- _What is needed_: From the listing below, copy only the lines from the line that contains "0:14:58| could benefit" to the line that contains "0:15:34| is traditional", counting those two lines as part of the copy.

- _Exercise material_:
****
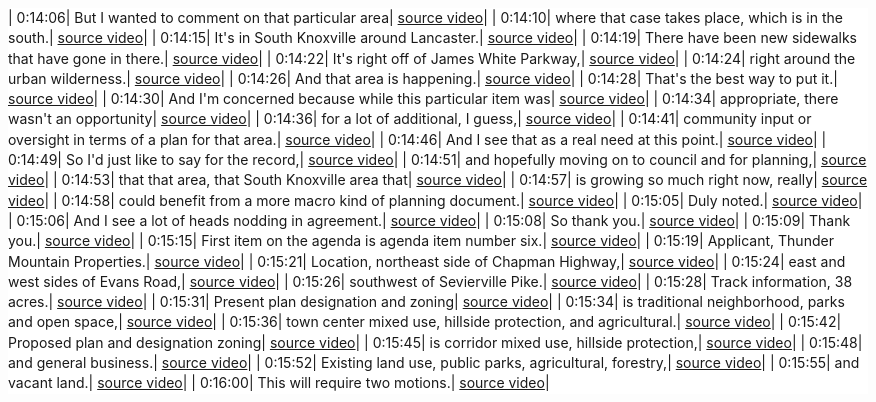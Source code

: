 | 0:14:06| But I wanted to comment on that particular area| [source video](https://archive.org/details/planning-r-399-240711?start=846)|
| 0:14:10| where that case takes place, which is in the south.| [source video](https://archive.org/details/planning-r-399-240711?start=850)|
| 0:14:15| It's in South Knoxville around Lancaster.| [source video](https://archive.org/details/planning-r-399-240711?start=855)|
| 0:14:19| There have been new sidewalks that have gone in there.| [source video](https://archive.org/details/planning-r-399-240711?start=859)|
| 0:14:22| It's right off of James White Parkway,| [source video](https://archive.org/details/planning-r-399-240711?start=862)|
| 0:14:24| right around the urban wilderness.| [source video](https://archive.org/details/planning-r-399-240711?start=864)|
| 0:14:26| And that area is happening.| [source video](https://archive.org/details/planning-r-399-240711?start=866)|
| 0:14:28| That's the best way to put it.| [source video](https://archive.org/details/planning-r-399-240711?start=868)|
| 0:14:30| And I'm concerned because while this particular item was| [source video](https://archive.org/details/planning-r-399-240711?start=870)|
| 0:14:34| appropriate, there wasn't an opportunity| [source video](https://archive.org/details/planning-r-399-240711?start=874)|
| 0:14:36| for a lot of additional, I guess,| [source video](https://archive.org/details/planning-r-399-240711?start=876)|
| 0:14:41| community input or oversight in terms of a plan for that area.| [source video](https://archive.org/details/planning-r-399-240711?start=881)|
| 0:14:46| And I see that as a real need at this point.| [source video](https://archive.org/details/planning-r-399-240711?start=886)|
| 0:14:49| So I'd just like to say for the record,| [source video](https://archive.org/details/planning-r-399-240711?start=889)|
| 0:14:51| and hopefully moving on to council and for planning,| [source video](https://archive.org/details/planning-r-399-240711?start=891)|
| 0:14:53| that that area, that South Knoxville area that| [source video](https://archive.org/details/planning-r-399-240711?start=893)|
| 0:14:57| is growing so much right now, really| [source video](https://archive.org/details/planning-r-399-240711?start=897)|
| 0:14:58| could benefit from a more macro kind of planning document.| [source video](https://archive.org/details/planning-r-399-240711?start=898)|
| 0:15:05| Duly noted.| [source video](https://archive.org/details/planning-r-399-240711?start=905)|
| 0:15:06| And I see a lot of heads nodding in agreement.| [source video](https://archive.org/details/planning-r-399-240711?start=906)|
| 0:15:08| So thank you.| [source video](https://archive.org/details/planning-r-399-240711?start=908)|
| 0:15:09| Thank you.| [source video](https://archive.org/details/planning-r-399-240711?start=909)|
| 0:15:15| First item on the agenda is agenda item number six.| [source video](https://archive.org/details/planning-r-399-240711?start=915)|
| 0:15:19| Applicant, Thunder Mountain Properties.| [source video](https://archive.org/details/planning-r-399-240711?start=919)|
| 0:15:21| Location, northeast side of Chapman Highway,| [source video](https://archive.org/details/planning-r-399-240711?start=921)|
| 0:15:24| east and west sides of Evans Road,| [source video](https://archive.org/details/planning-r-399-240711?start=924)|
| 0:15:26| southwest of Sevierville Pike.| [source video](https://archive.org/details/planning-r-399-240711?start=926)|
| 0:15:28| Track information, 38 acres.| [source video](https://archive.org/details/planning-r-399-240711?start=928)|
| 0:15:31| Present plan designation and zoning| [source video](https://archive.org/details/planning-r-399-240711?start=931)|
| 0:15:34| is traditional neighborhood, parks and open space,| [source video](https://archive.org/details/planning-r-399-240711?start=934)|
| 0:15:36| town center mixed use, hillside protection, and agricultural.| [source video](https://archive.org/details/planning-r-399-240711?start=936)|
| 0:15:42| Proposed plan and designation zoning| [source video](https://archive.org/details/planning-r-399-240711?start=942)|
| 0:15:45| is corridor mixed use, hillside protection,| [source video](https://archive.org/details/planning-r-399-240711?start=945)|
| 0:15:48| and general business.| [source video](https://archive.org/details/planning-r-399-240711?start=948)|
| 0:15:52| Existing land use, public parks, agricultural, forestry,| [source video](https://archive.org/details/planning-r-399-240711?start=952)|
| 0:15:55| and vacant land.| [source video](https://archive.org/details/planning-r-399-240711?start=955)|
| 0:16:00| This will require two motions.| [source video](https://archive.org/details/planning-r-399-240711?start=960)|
****
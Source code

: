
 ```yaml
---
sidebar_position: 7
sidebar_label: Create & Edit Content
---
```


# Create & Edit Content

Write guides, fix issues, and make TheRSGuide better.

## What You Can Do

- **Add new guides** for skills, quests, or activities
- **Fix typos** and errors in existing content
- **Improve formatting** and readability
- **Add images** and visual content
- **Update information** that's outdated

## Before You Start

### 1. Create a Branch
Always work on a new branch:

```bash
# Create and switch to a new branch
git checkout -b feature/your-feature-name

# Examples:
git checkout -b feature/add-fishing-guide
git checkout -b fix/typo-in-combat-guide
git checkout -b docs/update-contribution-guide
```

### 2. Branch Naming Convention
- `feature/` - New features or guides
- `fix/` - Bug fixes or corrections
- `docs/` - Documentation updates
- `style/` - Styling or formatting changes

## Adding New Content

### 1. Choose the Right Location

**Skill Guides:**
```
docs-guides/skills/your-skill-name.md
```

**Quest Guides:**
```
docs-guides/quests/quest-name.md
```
****
- _Task result_:
| 0:14:58| could benefit from a more macro kind of planning document.| [source video](https://archive.org/details/planning-r-399-240711?start=898)|
| 0:15:05| Duly noted.| [source video](https://archive.org/details/planning-r-399-240711?start=905)|
| 0:15:06| And I see a lot of heads nodding in agreement.| [source video](https://archive.org/details/planning-r-399-240711?start=906)|
| 0:15:08| So thank you.| [source video](https://archive.org/details/planning-r-399-240711?start=908)|
| 0:15:09| Thank you.| [source video](https://archive.org/details/planning-r-399-240711?start=909)|
| 0:15:15| First item on the agenda is agenda item number six.| [source video](https://archive.org/details/planning-r-399-240711?start=915)|
| 0:15:19| Applicant, Thunder Mountain Properties.| [source video](https://archive.org/details/planning-r-399-240711?start=919)|
| 0:15:21| Location, northeast side of Chapman Highway,| [source video](https://archive.org/details/planning-r-399-240711?start=921)|
| 0:15:24| east and west sides of Evans Road,| [source video](https://archive.org/details/planning-r-399-240711?start=924)|
| 0:15:26| southwest of Sevierville Pike.| [source video](https://archive.org/details/planning-r-399-240711?start=926)|
| 0:15:28| Track information, 38 acres.| [source video](https://archive.org/details/planning-r-399-240711?start=928)|
| 0:15:31| Present plan designation and zoning| [source video](https://archive.org/details/planning-r-399-240711?start=931)|
| 0:15:34| is traditional neighborhood, parks and open space,| [source video](https://archive.org/details/planning-r-399-240711?start=934)|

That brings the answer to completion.